The **Mean Squared Error Index (MSEI)** is a direct derivative of the Sum of Squared Error Index (SSEI). While SSEI computes the *total* within-cluster dispersion, MSEI calculates the *average* dispersion per data point.

Intuitively, it answers the question: *"On average, what is the squared distance from any given data point to its assigned cluster centroid?"* A lower MSEI indicates that the clusters are highly compact and the data points are tightly grouped around their respective centers.

.. math::

    \text{MSEI} = \frac{1}{N} \sum_{k=1}^{K} \sum_{x_i \in C_k} ||x_i - c_k||^2

Where:

* :math:`N` is the total number of data points (samples).
* :math:`K` is the total number of clusters.
* :math:`C_k` is the set of data points assigned to the :math:`k`-th cluster.
* :math:`c_k` is the centroid (mean) of cluster :math:`C_k`.
* :math:`x_i` is a data point belonging to cluster :math:`C_k`.

-------------------------------------------------------------------------------

Algorithmic Variations (Performance Note)
-----------------------------------------

Similar to the SSEI metric, this implementation calculates the mean dispersion using a highly optimized, vectorized approach. By mapping the precomputed centroids directly to the samples via ``centers[y_pred]``, it completely avoids inefficient nested loops and executes in :math:`O(N)` time, making it exceptionally fast and memory-safe for large datasets.
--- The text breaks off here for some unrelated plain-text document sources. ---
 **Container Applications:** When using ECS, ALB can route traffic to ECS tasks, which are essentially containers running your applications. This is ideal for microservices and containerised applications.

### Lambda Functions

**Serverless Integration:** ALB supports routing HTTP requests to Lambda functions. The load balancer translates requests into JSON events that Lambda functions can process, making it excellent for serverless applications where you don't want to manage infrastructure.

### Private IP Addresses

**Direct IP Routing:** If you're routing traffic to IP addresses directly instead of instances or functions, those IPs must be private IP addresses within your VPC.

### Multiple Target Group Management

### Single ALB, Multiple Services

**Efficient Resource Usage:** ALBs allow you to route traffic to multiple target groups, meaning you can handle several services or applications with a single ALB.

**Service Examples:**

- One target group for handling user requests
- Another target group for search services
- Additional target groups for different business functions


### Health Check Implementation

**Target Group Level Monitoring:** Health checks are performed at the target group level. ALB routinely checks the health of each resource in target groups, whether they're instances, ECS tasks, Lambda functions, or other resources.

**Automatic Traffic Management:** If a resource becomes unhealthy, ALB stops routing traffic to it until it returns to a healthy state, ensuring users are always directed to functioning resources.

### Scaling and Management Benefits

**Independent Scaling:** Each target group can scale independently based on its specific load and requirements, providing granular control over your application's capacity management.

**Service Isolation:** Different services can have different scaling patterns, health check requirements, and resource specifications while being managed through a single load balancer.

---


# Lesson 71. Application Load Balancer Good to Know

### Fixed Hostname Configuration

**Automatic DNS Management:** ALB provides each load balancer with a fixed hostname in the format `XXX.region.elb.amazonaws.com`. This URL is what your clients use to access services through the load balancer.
-------------------------------------------------------------------------------

Properties
----------

* **Best possible score:** ``0.0`` (Smaller value is better. A score of 0 indicates that every data point lies perfectly on top of its cluster centroid).
* **Worst possible score:** No strict upper bound. 
* **Range:** ``[0.0, +inf)``

-------------------------------------------------------------------------------

Example Usage
-------------

.. code-block:: python
    :emphasize-lines: 14,15,24

    from permetrics.clustering import ClusteringMetric
    import numpy as np

    # ==============================================================================
    # SCENARIO 1: Basic Evaluation
    # ==============================================================================
    print("--- 1. BASIC MEAN SQUARED ERROR INDEX EXAMPLE ---")

    # Features (X) and predicted cluster labels (y_pred)
    X_data = np.array([[1, 2], [1, 4], [1, 0], [10, 2], [10, 4], [10, 0]])
    y_pred_labels = np.array([0, 0, 0, 1, 1, 1])
    
    # Initialize the metric object
    cm = ClusteringMetric(X=X_data, y_pred=y_pred_labels)
    msei_score = cm.MSEI()
    print(f"Mean Squared Error Index: {msei_score}")

    # ==============================================================================
    # SCENARIO 2: Using the static method directly
    # ==============================================================================
    print("\n--- 2. STATIC METHOD USAGE ---")

    # Bypass object instantiation if you only need a single calculation
    msei_static = ClusteringMetric.calculate_mean_squared_error_index(X=X_data, y_pred=y_pred_labels)
    print(f"Mean Squared Error Index (Static): {msei_static}")